* Assignment
The lines from the beginning of the records below through the one holding "#### Weight Unit (short form)" are to be copied exactly; leave the pictures out.

* Material supplied
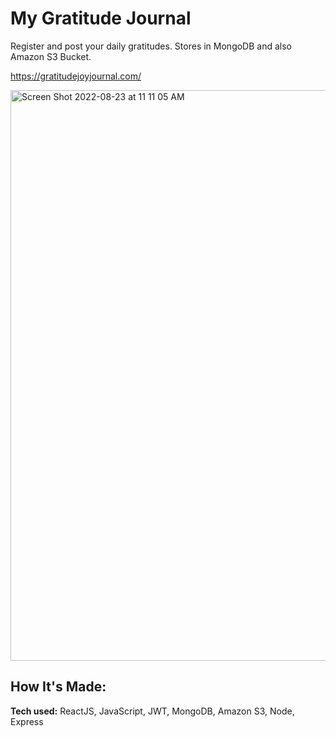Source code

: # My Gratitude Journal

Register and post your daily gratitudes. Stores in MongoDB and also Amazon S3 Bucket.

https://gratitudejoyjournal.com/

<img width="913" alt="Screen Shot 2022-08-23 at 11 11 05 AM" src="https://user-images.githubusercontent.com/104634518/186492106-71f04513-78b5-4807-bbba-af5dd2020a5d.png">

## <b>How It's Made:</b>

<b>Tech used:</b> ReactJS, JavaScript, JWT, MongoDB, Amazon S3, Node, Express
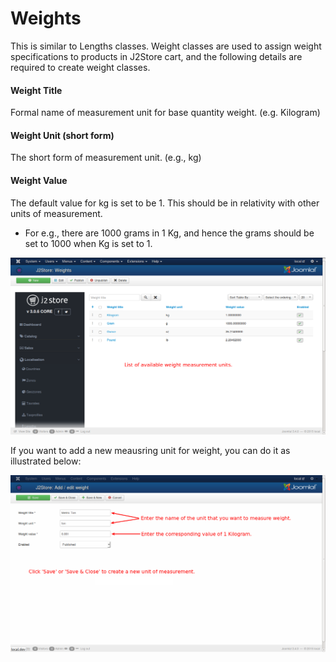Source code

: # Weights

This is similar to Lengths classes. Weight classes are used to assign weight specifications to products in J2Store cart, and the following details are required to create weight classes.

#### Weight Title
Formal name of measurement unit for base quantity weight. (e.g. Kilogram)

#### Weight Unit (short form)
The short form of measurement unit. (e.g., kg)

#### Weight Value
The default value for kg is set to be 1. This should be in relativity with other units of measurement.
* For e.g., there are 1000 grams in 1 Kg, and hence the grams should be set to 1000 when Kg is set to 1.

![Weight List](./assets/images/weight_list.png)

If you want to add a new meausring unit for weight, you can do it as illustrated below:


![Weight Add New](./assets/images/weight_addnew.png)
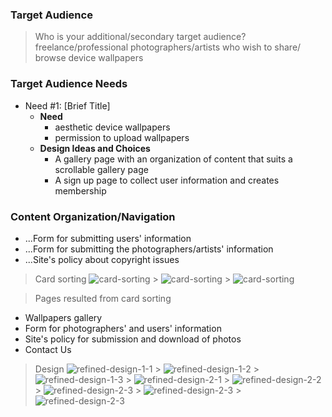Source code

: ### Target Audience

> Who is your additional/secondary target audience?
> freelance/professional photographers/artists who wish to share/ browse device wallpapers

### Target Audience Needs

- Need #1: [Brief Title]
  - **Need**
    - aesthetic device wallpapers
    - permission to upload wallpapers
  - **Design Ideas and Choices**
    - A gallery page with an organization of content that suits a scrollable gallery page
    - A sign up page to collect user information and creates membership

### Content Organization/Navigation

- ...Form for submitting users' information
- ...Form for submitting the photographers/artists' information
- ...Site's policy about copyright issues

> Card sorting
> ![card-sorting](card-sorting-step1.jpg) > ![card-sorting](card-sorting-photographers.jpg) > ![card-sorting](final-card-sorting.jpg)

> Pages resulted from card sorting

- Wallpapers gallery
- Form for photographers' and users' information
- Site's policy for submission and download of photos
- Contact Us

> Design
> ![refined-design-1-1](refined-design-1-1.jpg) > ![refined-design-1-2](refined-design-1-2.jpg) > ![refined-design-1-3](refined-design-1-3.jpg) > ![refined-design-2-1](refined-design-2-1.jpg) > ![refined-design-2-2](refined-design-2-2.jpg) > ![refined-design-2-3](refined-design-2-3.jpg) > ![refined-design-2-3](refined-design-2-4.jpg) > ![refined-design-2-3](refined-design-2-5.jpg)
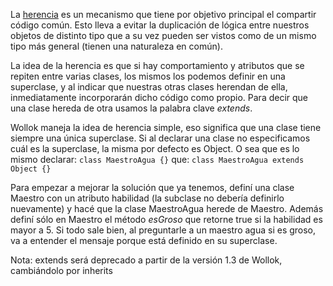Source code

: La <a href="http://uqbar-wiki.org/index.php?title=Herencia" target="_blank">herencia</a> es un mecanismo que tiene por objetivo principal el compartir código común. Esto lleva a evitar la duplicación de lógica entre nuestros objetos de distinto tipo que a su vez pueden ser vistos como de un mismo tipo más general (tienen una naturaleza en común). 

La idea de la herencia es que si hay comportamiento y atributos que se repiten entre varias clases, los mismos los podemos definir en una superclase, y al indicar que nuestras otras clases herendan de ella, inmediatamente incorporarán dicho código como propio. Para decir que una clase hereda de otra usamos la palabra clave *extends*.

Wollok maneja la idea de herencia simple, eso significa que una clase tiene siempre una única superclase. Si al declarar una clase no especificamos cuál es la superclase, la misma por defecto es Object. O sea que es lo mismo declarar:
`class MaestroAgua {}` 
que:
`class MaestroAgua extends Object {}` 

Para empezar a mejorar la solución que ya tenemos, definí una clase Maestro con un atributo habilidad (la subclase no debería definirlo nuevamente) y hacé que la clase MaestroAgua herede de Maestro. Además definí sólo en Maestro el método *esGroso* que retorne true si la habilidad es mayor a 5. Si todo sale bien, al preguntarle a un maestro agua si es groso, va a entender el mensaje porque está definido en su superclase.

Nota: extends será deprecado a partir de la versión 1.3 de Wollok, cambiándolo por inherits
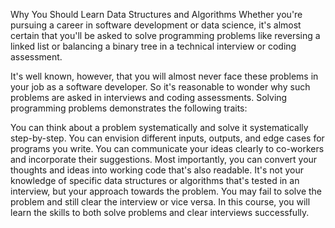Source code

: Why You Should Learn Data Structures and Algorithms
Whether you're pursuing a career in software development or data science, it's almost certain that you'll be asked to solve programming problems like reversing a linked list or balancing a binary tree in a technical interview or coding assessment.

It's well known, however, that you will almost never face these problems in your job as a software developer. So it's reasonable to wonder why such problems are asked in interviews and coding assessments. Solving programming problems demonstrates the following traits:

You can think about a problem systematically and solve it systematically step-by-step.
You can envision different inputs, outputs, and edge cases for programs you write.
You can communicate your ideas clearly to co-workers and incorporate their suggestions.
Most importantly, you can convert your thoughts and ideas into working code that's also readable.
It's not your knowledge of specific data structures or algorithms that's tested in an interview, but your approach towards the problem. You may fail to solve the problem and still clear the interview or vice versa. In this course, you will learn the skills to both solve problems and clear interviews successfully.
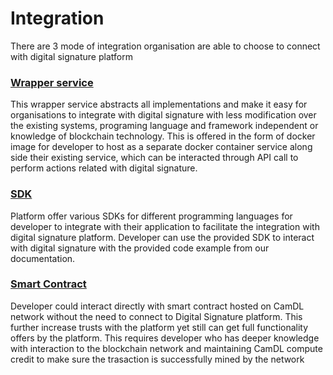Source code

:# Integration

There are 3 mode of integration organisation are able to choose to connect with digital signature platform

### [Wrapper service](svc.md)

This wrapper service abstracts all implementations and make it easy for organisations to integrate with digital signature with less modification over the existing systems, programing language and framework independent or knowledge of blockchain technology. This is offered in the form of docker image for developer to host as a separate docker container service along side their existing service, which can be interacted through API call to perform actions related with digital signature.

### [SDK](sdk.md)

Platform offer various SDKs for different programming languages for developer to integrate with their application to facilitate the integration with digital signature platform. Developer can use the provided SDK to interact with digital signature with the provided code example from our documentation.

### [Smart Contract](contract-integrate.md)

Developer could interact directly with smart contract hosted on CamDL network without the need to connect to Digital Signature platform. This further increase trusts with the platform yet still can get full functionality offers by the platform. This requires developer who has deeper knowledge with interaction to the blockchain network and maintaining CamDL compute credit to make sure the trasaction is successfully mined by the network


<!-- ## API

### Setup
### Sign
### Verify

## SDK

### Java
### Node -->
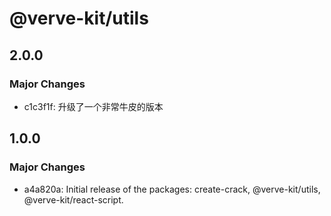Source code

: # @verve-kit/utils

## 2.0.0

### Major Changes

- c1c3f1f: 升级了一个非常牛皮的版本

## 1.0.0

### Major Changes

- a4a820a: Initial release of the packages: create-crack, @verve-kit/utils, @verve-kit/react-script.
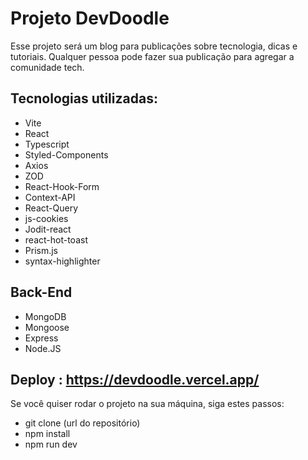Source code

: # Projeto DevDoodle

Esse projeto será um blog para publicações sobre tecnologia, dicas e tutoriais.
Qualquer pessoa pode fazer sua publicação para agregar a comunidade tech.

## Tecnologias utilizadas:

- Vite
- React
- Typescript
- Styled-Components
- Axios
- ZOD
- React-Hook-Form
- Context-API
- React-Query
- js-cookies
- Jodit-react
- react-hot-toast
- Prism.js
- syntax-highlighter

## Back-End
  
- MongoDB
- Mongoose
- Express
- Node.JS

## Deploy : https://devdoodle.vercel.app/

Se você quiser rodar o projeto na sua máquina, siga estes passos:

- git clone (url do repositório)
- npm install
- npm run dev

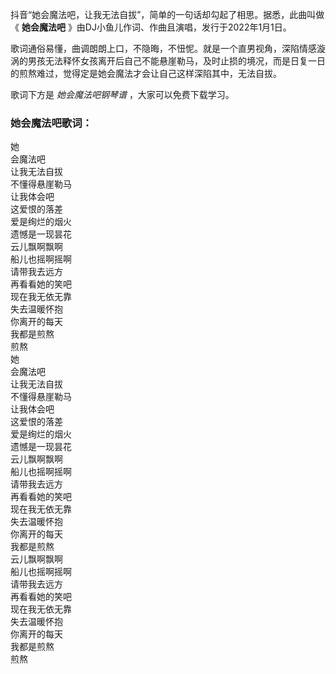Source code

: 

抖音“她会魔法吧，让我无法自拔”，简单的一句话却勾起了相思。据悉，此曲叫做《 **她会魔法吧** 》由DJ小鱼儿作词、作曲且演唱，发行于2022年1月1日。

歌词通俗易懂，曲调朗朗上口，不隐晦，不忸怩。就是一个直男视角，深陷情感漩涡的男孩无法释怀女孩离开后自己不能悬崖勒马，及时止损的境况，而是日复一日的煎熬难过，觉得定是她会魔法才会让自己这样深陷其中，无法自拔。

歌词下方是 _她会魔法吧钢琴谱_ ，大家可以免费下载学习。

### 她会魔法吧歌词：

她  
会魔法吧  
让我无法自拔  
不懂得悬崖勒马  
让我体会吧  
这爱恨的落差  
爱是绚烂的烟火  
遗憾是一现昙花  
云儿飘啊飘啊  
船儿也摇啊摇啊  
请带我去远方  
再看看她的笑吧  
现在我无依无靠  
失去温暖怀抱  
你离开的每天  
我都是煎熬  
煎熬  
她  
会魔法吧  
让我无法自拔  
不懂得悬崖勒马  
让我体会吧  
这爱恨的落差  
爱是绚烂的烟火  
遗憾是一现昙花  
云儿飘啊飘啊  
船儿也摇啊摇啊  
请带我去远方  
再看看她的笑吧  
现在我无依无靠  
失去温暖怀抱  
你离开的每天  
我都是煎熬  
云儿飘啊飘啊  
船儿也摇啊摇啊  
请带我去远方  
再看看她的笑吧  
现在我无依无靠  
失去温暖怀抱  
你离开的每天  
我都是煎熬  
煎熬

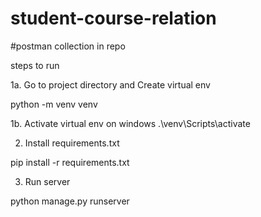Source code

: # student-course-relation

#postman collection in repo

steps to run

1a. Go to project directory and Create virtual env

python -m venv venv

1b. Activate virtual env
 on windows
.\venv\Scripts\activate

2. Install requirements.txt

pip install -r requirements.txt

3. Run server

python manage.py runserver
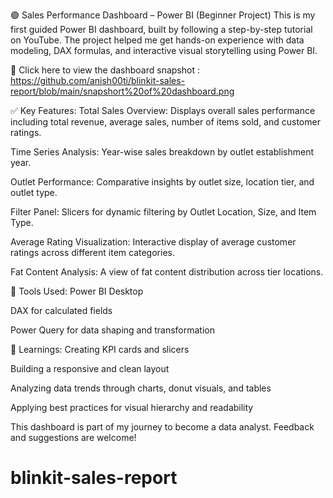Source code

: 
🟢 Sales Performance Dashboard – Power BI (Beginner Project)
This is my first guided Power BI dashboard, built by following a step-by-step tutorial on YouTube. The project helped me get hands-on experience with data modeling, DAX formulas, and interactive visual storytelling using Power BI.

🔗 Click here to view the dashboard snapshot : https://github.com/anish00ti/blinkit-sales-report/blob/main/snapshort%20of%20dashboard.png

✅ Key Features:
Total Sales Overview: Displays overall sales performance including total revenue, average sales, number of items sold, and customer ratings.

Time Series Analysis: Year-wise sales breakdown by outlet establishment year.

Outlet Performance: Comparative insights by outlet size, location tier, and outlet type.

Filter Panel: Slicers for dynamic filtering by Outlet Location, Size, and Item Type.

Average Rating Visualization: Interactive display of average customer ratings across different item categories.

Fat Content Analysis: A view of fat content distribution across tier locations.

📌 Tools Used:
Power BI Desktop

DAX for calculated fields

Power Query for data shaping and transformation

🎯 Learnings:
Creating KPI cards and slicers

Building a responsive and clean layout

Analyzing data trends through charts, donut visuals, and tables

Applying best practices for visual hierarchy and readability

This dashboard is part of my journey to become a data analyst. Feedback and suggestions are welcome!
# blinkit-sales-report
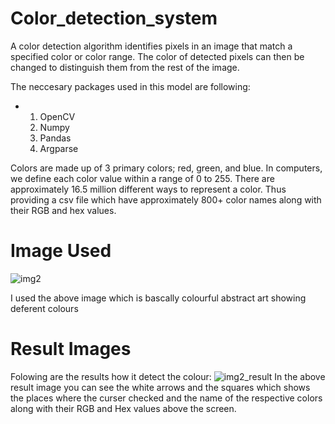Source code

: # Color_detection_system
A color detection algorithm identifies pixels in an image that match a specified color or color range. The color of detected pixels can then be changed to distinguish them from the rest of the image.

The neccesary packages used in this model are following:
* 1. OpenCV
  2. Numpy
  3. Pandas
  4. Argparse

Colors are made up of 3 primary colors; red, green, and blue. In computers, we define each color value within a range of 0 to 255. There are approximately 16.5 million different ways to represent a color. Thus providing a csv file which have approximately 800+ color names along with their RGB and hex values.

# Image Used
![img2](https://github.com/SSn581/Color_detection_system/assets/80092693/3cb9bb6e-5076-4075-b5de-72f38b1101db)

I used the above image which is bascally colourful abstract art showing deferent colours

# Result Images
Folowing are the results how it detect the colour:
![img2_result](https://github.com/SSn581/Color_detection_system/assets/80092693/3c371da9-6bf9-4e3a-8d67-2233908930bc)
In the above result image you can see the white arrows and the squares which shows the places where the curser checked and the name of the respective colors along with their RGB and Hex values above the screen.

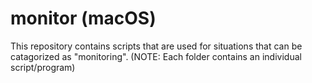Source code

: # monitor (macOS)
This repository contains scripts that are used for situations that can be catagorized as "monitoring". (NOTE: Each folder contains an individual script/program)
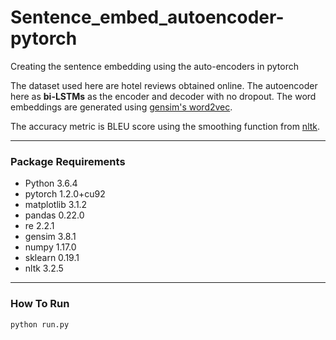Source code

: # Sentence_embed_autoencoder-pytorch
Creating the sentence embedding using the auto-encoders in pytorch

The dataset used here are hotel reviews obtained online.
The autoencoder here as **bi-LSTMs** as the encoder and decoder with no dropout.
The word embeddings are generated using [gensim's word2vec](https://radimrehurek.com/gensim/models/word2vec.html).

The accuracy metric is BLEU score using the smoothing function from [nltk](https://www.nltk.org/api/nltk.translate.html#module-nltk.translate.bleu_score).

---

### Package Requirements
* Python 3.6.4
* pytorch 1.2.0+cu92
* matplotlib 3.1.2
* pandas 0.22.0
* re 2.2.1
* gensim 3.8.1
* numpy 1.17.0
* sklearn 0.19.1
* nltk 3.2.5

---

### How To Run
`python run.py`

* Answer
Source code

: # My Gratitude Journal

Register and post your daily gratitudes. Stores in MongoDB and also Amazon S3 Bucket.

https://gratitudejoyjournal.com/

<img width="913" alt="Screen Shot 2022-08-23 at 11 11 05 AM" src="https://user-images.githubusercontent.com/104634518/186492106-71f04513-78b5-4807-bbba-af5dd2020a5d.png">

## <b>How It's Made:</b>

<b>Tech used:</b> ReactJS, JavaScript, JWT, MongoDB, Amazon S3, Node, Express
Source code

: # Weights

This is similar to Lengths classes. Weight classes are used to assign weight specifications to products in J2Store cart, and the following details are required to create weight classes.

#### Weight Title
Formal name of measurement unit for base quantity weight. (e.g. Kilogram)

#### Weight Unit (short form)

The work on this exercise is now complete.